Data for this task.
Start of Block

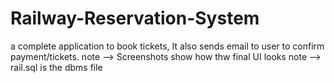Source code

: # Railway-Reservation-System
a complete application to book tickets, It also sends email to user to confirm payment/tickets.
note -->  Screenshots show how thw final UI looks
note -->  rail.sql is the dbms file
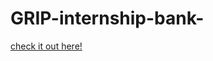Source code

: # GRIP-internship-bank-
<a href="https://sameeray16.github.io/GRIP-internship-bank-/"> check it out here! </a>
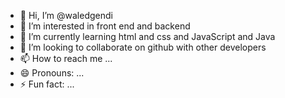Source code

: - 👋 Hi, I’m @waledgendi
- 👀 I’m interested in front end and backend
- 🌱 I’m currently learning html and css and JavaScript and Java
- 💞️ I’m looking to collaborate on github with other developers
- 📫 How to reach me ...
- 😄 Pronouns: ...
- ⚡ Fun fact: ...

<!---
waledgendi/waledgendi is a ✨ special ✨ repository because its `README.md` (this file) appears on your GitHub profile.
You can click the Preview link to take a look at your changes.
--->
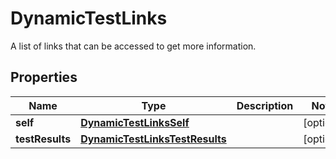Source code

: 

# DynamicTestLinks

A list of links that can be accessed to get more information.

## Properties

| Name | Type | Description | Notes |
|------------ | ------------- | ------------- | -------------|
|**self** | [**DynamicTestLinksSelf**](DynamicTestLinksSelf.md) |  |  [optional] |
|**testResults** | [**DynamicTestLinksTestResults**](DynamicTestLinksTestResults.md) |  |  [optional] |



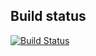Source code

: ## Build status

[![Build Status](https://travis-ci.org/pateketrueke/raml2js.png?branch=master)](https://travis-ci.org/pateketrueke/raml2js)

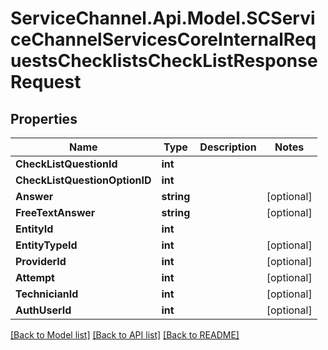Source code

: # ServiceChannel.Api.Model.SCServiceChannelServicesCoreInternalRequestsChecklistsCheckListResponseRequest

## Properties

Name | Type | Description | Notes
------------ | ------------- | ------------- | -------------
**CheckListQuestionId** | **int** |  | 
**CheckListQuestionOptionID** | **int** |  | 
**Answer** | **string** |  | [optional] 
**FreeTextAnswer** | **string** |  | [optional] 
**EntityId** | **int** |  | 
**EntityTypeId** | **int** |  | [optional] 
**ProviderId** | **int** |  | [optional] 
**Attempt** | **int** |  | [optional] 
**TechnicianId** | **int** |  | [optional] 
**AuthUserId** | **int** |  | [optional] 

[[Back to Model list]](../README.md#documentation-for-models) [[Back to API list]](../README.md#documentation-for-api-endpoints) [[Back to README]](../README.md)


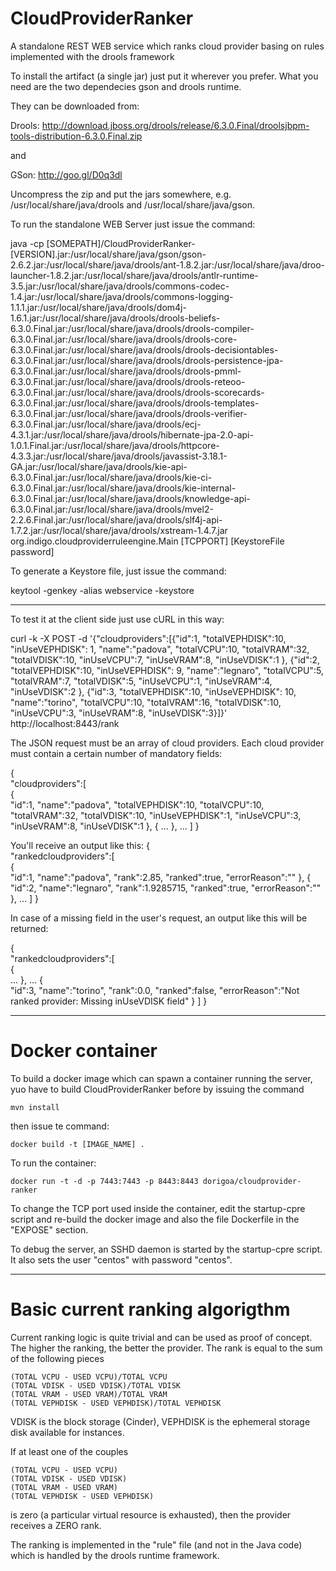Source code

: # CloudProviderRanker
A standalone REST WEB service which ranks cloud provider basing on rules implemented with the drools framework

To install the artifact (a single jar) just put it wherever you prefer. What you need are the two dependecies gson and drools runtime.

They can be downloaded from:

Drools: http://download.jboss.org/drools/release/6.3.0.Final/droolsjbpm-tools-distribution-6.3.0.Final.zip

and

GSon: http://goo.gl/D0q3dl

Uncompress the zip and put the jars somewhere, e.g. /usr/local/share/java/drools and /usr/local/share/java/gson.

To run the standalone WEB Server just issue the command:


java -cp [SOMEPATH]/CloudProviderRanker-[VERSION].jar:/usr/local/share/java/gson/gson-2.6.2.jar:/usr/local/share/java/drools/ant-1.8.2.jar:/usr/local/share/java/droo-launcher-1.8.2.jar:/usr/local/share/java/drools/antlr-runtime-3.5.jar:/usr/local/share/java/drools/commons-codec-1.4.jar:/usr/local/share/java/drools/commons-logging-1.1.1.jar:/usr/local/share/java/drools/dom4j-1.6.1.jar:/usr/local/share/java/drools/drools-beliefs-6.3.0.Final.jar:/usr/local/share/java/drools/drools-compiler-6.3.0.Final.jar:/usr/local/share/java/drools/drools-core-6.3.0.Final.jar:/usr/local/share/java/drools/drools-decisiontables-6.3.0.Final.jar:/usr/local/share/java/drools/drools-persistence-jpa-6.3.0.Final.jar:/usr/local/share/java/drools/drools-pmml-6.3.0.Final.jar:/usr/local/share/java/drools/drools-reteoo-6.3.0.Final.jar:/usr/local/share/java/drools/drools-scorecards-6.3.0.Final.jar:/usr/local/share/java/drools/drools-templates-6.3.0.Final.jar:/usr/local/share/java/drools/drools-verifier-6.3.0.Final.jar:/usr/local/share/java/drools/ecj-4.3.1.jar:/usr/local/share/java/drools/hibernate-jpa-2.0-api-1.0.1.Final.jar:/usr/local/share/java/drools/httpcore-4.3.3.jar:/usr/local/share/java/drools/javassist-3.18.1-GA.jar:/usr/local/share/java/drools/kie-api-6.3.0.Final.jar:/usr/local/share/java/drools/kie-ci-6.3.0.Final.jar:/usr/local/share/java/drools/kie-internal-6.3.0.Final.jar:/usr/local/share/java/drools/knowledge-api-6.3.0.Final.jar:/usr/local/share/java/drools/mvel2-2.2.6.Final.jar:/usr/local/share/java/drools/slf4j-api-1.7.2.jar:/usr/local/share/java/drools/xstream-1.4.7.jar org.indigo.cloudproviderruleengine.Main [TCPPORT] [KeystoreFile password]

To generate a Keystore file, just issue the command:

keytool -genkey -alias webservice -keystore <filepath>

----------------------------

To test it at the client side just use cURL in this way:

curl -k -X POST -d '{"cloudproviders":[{"id":1, "totalVEPHDISK":10, "inUseVEPHDISK": 1, "name":"padova", "totalVCPU":10, "totalVRAM":32, "totalVDISK":10, "inUseVCPU":7, "inUseVRAM":8, "inUseVDISK":1 }, {"id":2, "totalVEPHDISK":10, "inUseVEPHDISK": 9, "name":"legnaro", "totalVCPU":5, "totalVRAM":7, "totalVDISK":5, "inUseVCPU":1, "inUseVRAM":4, "inUseVDISK":2 }, {"id":3, "totalVEPHDISK":10, "inUseVEPHDISK": 10, "name":"torino", "totalVCPU":10, "totalVRAM":16, "totalVDISK":10, "inUseVCPU":3, "inUseVRAM":8, "inUseVDISK":3}]}' http://localhost:8443/rank

The JSON request must be an array of cloud providers. Each cloud provider must contain a certain number of mandatory fields:

{  
    "cloudproviders":[  
        {  
            "id":1,
            "name":"padova",
	    "totalVEPHDISK":10,
            "totalVCPU":10,
            "totalVRAM":32,
            "totalVDISK":10,
	    "inUseVEPHDISK":1,
            "inUseVCPU":3,
            "inUseVRAM":8,
            "inUseVDISK":1
        },
        { 
		... 
        },
	...
    ]
}

You'll receive an output like this:
{  
    "rankedcloudproviders":[  
        {  
            "id":1,
            "name":"padova",
            "rank":2.85,
            "ranked":true,
            "errorReason":""
        },
        {  
            "id":2,
            "name":"legnaro",
            "rank":1.9285715,
            "ranked":true,
            "errorReason":""
        },
        ...
    ]
}

In case of a missing field in the user's request, an output like this will be returned:

{  
    "rankedcloudproviders":[  
        {  
            ...
        },
	...
        {  
            "id":3,
            "name":"torino",
            "rank":0.0,
	    "ranked":false,
            "errorReason":"Not ranked provider: Missing inUseVDISK field"
        }
    ]
}

--------------------

Docker container
================
To build a docker image which can spawn a container running the server, yuo have to build CloudProviderRanker before by issuing the command

	mvn install

then issue te command:

	docker build -t [IMAGE_NAME] .

To run the container:

	docker run -t -d -p 7443:7443 -p 8443:8443 dorigoa/cloudprovider-ranker

To change the TCP port used inside the container, edit the startup-cpre script and re-build the docker image and also the file Dockerfile in the "EXPOSE" section.

To debug the server, an SSHD daemon is started by the startup-cpre script. It also sets the user "centos" with password "centos".

------------------------------

Basic current ranking algorigthm
================================
Current ranking logic is quite trivial and can be used as proof of concept.
The higher the ranking, the better the provider.
The rank is equal to the sum of the following pieces

	(TOTAL VCPU - USED VCPU)/TOTAL VCPU
	(TOTAL VDISK - USED VDISK)/TOTAL VDISK
	(TOTAL VRAM - USED VRAM)/TOTAL VRAM
	(TOTAL VEPHDISK - USED VEPHDISK)/TOTAL VEPHDISK

VDISK is the block storage (Cinder), VEPHDISK is the ephemeral storage disk available for instances.

If at least one of the couples

	(TOTAL VCPU - USED VCPU)
	(TOTAL VDISK - USED VDISK)
	(TOTAL VRAM - USED VRAM)
	(TOTAL VEPHDISK - USED VEPHDISK)

is zero (a particular virtual resource is exhausted), then the provider receives a ZERO rank.

The ranking is implemented in the "rule" file (and not in the Java code) which is handled by the drools runtime framework.

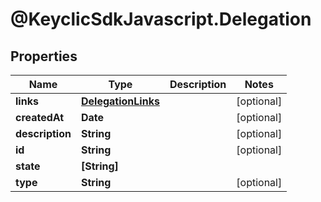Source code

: # @KeyclicSdkJavascript.Delegation

## Properties
Name | Type | Description | Notes
------------ | ------------- | ------------- | -------------
**links** | [**DelegationLinks**](DelegationLinks.md) |  | [optional] 
**createdAt** | **Date** |  | [optional] 
**description** | **String** |  | [optional] 
**id** | **String** |  | [optional] 
**state** | **[String]** |  | 
**type** | **String** |  | [optional] 


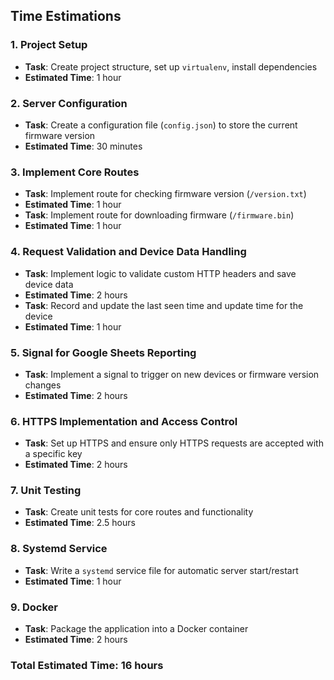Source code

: ## Time Estimations

### 1. Project Setup

- **Task**: Create project structure, set up `virtualenv`, install dependencies
- **Estimated Time**: 1 hour

### 2. Server Configuration

- **Task**: Create a configuration file (`config.json`) to store the current firmware version
- **Estimated Time**: 30 minutes

### 3. Implement Core Routes

- **Task**: Implement route for checking firmware version (`/version.txt`)
- **Estimated Time**: 1 hour
- **Task**: Implement route for downloading firmware (`/firmware.bin`)
- **Estimated Time**: 1 hour

### 4. Request Validation and Device Data Handling

- **Task**: Implement logic to validate custom HTTP headers and save device data
- **Estimated Time**: 2 hours
- **Task**: Record and update the last seen time and update time for the device
- **Estimated Time**: 1 hour

### 5. Signal for Google Sheets Reporting

- **Task**: Implement a signal to trigger on new devices or firmware version changes
- **Estimated Time**: 2 hours

### 6. HTTPS Implementation and Access Control

- **Task**: Set up HTTPS and ensure only HTTPS requests are accepted with a specific key
- **Estimated Time**: 2 hours

### 7. Unit Testing

- **Task**: Create unit tests for core routes and functionality
- **Estimated Time**: 2.5 hours

### 8. Systemd Service

- **Task**: Write a `systemd` service file for automatic server start/restart
- **Estimated Time**: 1 hour

### 9. Docker

- **Task**: Package the application into a Docker container
- **Estimated Time**: 2 hours

### Total Estimated Time: 16 hours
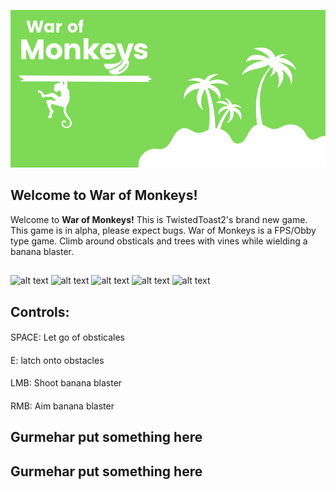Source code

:![alt text](https://raw.githubusercontent.com/Ishaanlikescandy/War-of-Monkeys/Images/War%20of.png)
## Welcome to War of Monkeys!
Welcome to **War of Monkeys!** This is TwistedToast2's brand new game. This game is in alpha, please expect bugs. War of Monkeys is a FPS/Obby type game. Climb around obsticals and trees with vines while wielding a banana blaster.
## 
![alt text](https://img.shields.io/badge/Gurmehar-Put%20Button%20Here-red)
![alt text](https://img.shields.io/badge/Gurmehar-Put%20Button%20Here-orange)
![alt text](https://img.shields.io/badge/Gurmehar-Put%20Button20Here-yellow)
![alt text](https://img.shields.io/badge/Gurmehar-Put%20Button%20Here-success)
![alt text](https://img.shields.io/badge/Gurmehar-Put%20Button%20Here-blue)

## Controls:
#### 
SPACE: Let go of obsticales
#### 
E: latch onto obstacles
####
LMB: Shoot banana blaster
####
RMB: Aim banana blaster

## Gurmehar put something here

## Gurmehar put something here

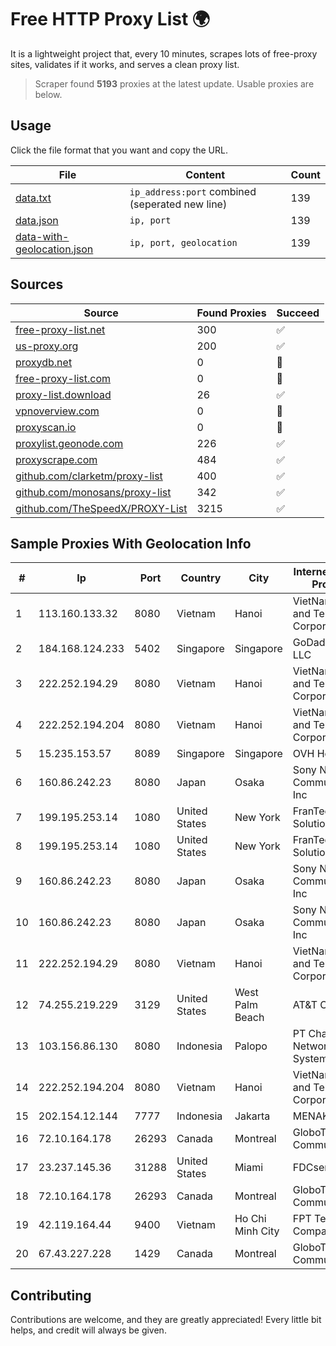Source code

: 
# Free HTTP Proxy List 🌍

It is a lightweight project that, every 10 minutes, scrapes lots of free-proxy sites, validates if it works, and serves a clean proxy list.


> Scraper found **5193** proxies at the latest update. Usable proxies are below.

## Usage

Click the file format that you want and copy the URL.


|File|Content|Count|
|----|-------|-----|
|[data.txt](https://raw.githubusercontent.com/themiralay/Proxy-List-World/master/data.txt)|`ip_address:port` combined (seperated new line)|139|
|[data.json](https://raw.githubusercontent.com/themiralay/Proxy-List-World/master/data.json)|`ip, port`|139|
|[data-with-geolocation.json](https://raw.githubusercontent.com/themiralay/Proxy-List-World/master/data-with-geolocation.json)|`ip, port, geolocation`|139|

## Sources

|Source|Found Proxies|Succeed|
|------|-------------|-------|
|[free-proxy-list.net](https://free-proxy-list.net)|300|✅|
|[us-proxy.org](https://www.us-proxy.org)|200|✅|
|[proxydb.net](http://proxydb.net)|0|🚫|
|[free-proxy-list.com](https://free-proxy-list.com/?page=&port=&type%5B%5D=http&type%5B%5D=https&up_time=0&search=Search)|0|🚫|
|[proxy-list.download](https://www.proxy-list.download/HTTP)|26|✅|
|[vpnoverview.com](https://vpnoverview.com/privacy/anonymous-browsing/free-proxy-servers)|0|🚫|
|[proxyscan.io](https://www.proxyscan.io)|0|🚫|
|[proxylist.geonode.com](https://proxylist.geonode.com/api/proxy-list?limit=300&page=1&sort_by=lastChecked&sort_type=desc&protocols=http,https)|226|✅|
|[proxyscrape.com](https://api.proxyscrape.com/v2/?request=displayproxies&protocol=http&timeout=10000&country=all&ssl=all&anonymity=all)|484|✅|
|[github.com/clarketm/proxy-list](https://raw.githubusercontent.com/clarketm/proxy-list/master/proxy-list-raw.txt)|400|✅|
|[github.com/monosans/proxy-list](https://raw.githubusercontent.com/monosans/proxy-list/main/proxies/http.txt)|342|✅|
|[github.com/TheSpeedX/PROXY-List](https://raw.githubusercontent.com/TheSpeedX/PROXY-List/master/http.txt)|3215|✅|


## Sample Proxies With Geolocation Info

|#|Ip|Port|Country|City|Internet Service Provider|
|-|--|----|-------|----|-------------------------|
|1|113.160.133.32|8080|Vietnam|Hanoi|VietNam Post and Telecom Corporation|
|2|184.168.124.233|5402|Singapore|Singapore|GoDaddy.com, LLC|
|3|222.252.194.29|8080|Vietnam|Hanoi|VietNam Post and Telecom Corporation|
|4|222.252.194.204|8080|Vietnam|Hanoi|VietNam Post and Telecom Corporation|
|5|15.235.153.57|8089|Singapore|Singapore|OVH Hosting|
|6|160.86.242.23|8080|Japan|Osaka|Sony Network Communications Inc|
|7|199.195.253.14|1080|United States|New York|FranTech Solutions|
|8|199.195.253.14|1080|United States|New York|FranTech Solutions|
|9|160.86.242.23|8080|Japan|Osaka|Sony Network Communications Inc|
|10|160.86.242.23|8080|Japan|Osaka|Sony Network Communications Inc|
|11|222.252.194.29|8080|Vietnam|Hanoi|VietNam Post and Telecom Corporation|
|12|74.255.219.229|3129|United States|West Palm Beach|AT&T Corp.|
|13|103.156.86.130|8080|Indonesia|Palopo|PT Chacha Networking System|
|14|222.252.194.204|8080|Vietnam|Hanoi|VietNam Post and Telecom Corporation|
|15|202.154.12.144|7777|Indonesia|Jakarta|MENAKSOPAL|
|16|72.10.164.178|26293|Canada|Montreal|GloboTech Communications|
|17|23.237.145.36|31288|United States|Miami|FDCservers.net|
|18|72.10.164.178|26293|Canada|Montreal|GloboTech Communications|
|19|42.119.164.44|9400|Vietnam|Ho Chi Minh City|FPT Telecom Company|
|20|67.43.227.228|1429|Canada|Montreal|GloboTech Communications|



## Contributing

Contributions are welcome, and they are greatly appreciated! Every
little bit helps, and credit will always be given.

End of Block

Work task.
Please give again the lines above between the line holding "mvn install" and the line holding "Current ranking logic", inclusive, exactly as they are and with nothing added.

Written reply.
	mvn install

then issue te command:

	docker build -t [IMAGE_NAME] .

To run the container:

	docker run -t -d -p 7443:7443 -p 8443:8443 dorigoa/cloudprovider-ranker

To change the TCP port used inside the container, edit the startup-cpre script and re-build the docker image and also the file Dockerfile in the "EXPOSE" section.

To debug the server, an SSHD daemon is started by the startup-cpre script. It also sets the user "centos" with password "centos".

------------------------------

Basic current ranking algorigthm
================================
Current ranking logic is quite trivial and can be used as proof of concept.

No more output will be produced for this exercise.